First, the Appellate Division found that the trial court applied the wrong standard.  The Court found that the good cause standard should have been applied, as opposed to the exceptional circumstances standard.

The “good cause standard” is a lower threshold to meet based upon the case law. Applying this standard, if the plaintiff (not the plaintiff’s lawyers) is not to blame, and there is a lack of prejudice to the defendant, the matter should be reinstated.  The Appellate Division pointed out that the mere passage of time is an insufficient basis to show prejudice.  It also pointed out that here, the defendants were aware of the lawsuit and had been trying to obtain a reinstatement of the lawsuit so that it could be defended. 

The Appellate Division noted that both parties were at fault in causing a delay to proceed with this lawsuit.  Significantly, the Court found that “[t]he delays in this matter were in no way attributable to plaintiff, who was blameless.”

The Appellate Division found that there was insufficient evidence of actual prejudice to the defendants and that the passage of time alone could not support the Court’s finding in refusing to reinstate the complaint. It found that the defense counsel was engaged and was prepared to defend the case from the outset, but because of procedural “missteps” by both parties, an answer was not filed and no discovery occurred.  The defendants were not surprised or prejudiced by being brought into a case at a late juncture.  Therefore, the Appellate Division determined that defendants had not demonstrated prejudice.
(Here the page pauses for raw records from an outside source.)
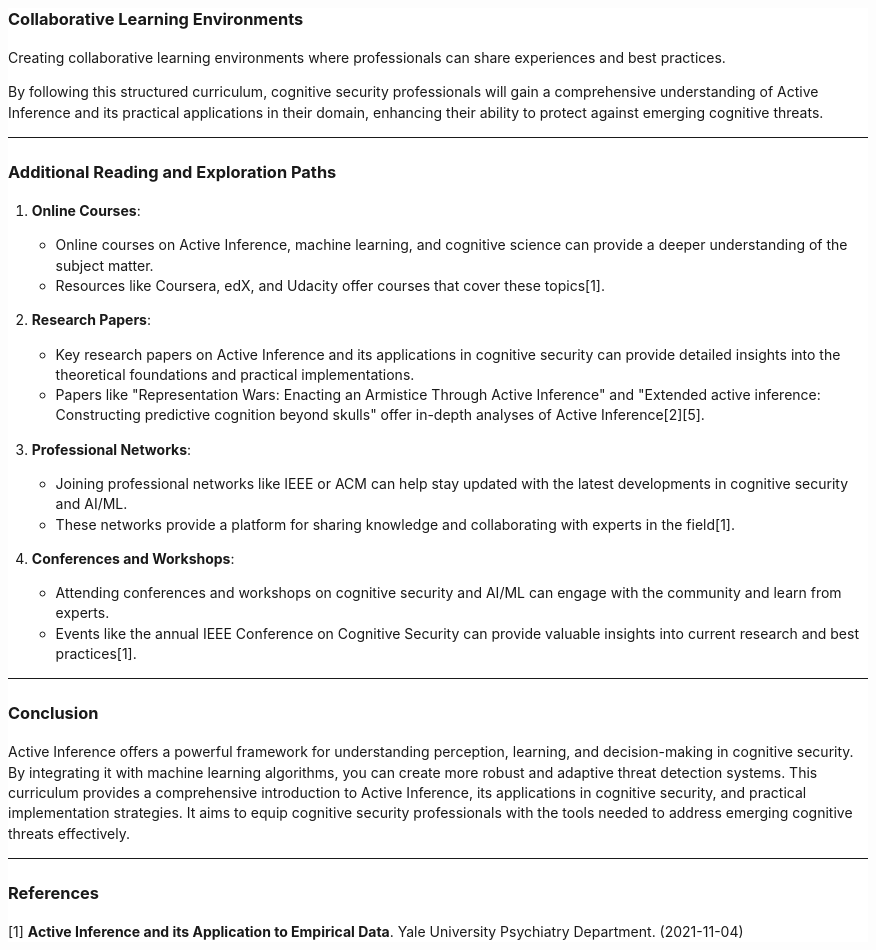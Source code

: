 ### Collaborative Learning Environments

Creating collaborative learning environments where professionals can share experiences and best practices.

By following this structured curriculum, cognitive security professionals will gain a comprehensive understanding of Active Inference and its practical applications in their domain, enhancing their ability to protect against emerging cognitive threats.

---

### Additional Reading and Exploration Paths

1. **Online Courses**:
   - Online courses on Active Inference, machine learning, and cognitive science can provide a deeper understanding of the subject matter.
   - Resources like Coursera, edX, and Udacity offer courses that cover these topics[1].

2. **Research Papers**:
   - Key research papers on Active Inference and its applications in cognitive security can provide detailed insights into the theoretical foundations and practical implementations.
   - Papers like "Representation Wars: Enacting an Armistice Through Active Inference" and "Extended active inference: Constructing predictive cognition beyond skulls" offer in-depth analyses of Active Inference[2][5].

3. **Professional Networks**:
   - Joining professional networks like IEEE or ACM can help stay updated with the latest developments in cognitive security and AI/ML.
   - These networks provide a platform for sharing knowledge and collaborating with experts in the field[1].

4. **Conferences and Workshops**:
   - Attending conferences and workshops on cognitive security and AI/ML can engage with the community and learn from experts.
   - Events like the annual IEEE Conference on Cognitive Security can provide valuable insights into current research and best practices[1].

---

### Conclusion

Active Inference offers a powerful framework for understanding perception, learning, and decision-making in cognitive security. By integrating it with machine learning algorithms, you can create more robust and adaptive threat detection systems. This curriculum provides a comprehensive introduction to Active Inference, its applications in cognitive security, and practical implementation strategies. It aims to equip cognitive security professionals with the tools needed to address emerging cognitive threats effectively.

---

### References

[1] **Active Inference and its Application to Empirical Data**. Yale University Psychiatry Department. (2021-11-04)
While the Court noted that there was a desirability for the prompt disposal of cases, it also stated that “eagerness to move cases must defer to our paramount duty to administer justice in the individual case.”  Therefore, it found that plaintiff’s law firm’s inattention to the file should not be attributed to the plaintiff given the lack of prejudice to the defendants.  Therefore, it reversed the trial court’s decision and found that reinstatement was warranted.  It remanded the matter back to the trial court to set a reasonable discovery schedule so that the matter could proceed without any further unnecessary delay.